▶ ABOUT THIS EXERCISE
Across the listing, how many lines contain "default"? The reply is the number alone.

= Beginning of Section =

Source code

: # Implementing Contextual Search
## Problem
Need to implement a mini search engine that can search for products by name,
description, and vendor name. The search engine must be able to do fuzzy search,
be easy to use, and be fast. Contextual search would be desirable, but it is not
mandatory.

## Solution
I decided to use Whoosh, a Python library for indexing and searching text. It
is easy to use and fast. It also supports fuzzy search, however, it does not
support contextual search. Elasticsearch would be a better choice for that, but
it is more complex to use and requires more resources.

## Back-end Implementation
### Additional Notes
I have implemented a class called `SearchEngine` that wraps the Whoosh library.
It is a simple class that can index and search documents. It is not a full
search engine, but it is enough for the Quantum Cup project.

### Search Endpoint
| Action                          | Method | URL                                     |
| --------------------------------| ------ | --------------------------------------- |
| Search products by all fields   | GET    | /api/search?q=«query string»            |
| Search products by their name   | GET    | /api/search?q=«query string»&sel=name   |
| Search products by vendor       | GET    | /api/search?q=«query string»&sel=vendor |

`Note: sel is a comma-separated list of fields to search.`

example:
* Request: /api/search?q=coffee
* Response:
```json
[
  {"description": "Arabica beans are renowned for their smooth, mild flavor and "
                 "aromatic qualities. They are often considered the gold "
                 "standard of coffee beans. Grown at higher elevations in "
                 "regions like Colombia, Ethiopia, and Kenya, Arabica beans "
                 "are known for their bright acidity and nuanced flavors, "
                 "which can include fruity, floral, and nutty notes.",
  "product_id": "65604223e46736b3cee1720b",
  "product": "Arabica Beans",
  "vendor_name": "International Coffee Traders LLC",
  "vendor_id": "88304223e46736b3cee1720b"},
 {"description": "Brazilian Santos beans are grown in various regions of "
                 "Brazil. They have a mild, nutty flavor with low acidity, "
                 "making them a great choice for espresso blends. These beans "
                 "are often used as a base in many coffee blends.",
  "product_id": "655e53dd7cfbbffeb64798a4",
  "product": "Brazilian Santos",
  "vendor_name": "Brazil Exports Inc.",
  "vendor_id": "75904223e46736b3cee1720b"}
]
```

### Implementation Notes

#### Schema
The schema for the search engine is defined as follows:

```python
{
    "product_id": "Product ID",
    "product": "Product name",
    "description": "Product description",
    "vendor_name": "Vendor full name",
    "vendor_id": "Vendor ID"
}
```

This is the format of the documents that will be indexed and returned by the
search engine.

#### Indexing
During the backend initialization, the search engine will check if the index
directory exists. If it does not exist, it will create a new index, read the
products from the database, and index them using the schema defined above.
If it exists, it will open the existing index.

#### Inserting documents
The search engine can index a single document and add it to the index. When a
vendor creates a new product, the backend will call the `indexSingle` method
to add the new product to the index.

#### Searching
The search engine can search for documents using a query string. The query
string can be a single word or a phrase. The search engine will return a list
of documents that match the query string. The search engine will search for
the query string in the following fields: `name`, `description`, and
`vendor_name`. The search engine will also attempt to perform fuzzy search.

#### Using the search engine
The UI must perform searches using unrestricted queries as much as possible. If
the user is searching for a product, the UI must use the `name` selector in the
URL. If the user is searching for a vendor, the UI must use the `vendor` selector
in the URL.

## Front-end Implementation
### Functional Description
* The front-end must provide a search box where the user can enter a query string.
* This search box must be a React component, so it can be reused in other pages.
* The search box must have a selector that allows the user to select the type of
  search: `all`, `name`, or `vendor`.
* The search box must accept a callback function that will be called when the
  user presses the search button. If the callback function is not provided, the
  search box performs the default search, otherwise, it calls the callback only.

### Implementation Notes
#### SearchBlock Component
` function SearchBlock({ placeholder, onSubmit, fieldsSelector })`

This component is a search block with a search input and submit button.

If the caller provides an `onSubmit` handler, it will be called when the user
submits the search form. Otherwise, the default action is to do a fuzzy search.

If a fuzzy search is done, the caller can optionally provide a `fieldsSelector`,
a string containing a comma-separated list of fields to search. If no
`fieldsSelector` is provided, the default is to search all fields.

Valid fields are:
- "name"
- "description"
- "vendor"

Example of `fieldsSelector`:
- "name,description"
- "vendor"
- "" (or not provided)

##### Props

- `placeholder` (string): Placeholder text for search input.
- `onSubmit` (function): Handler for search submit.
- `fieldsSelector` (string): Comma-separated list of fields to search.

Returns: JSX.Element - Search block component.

= End of Section =

▶ THE COMPLETED TASK
3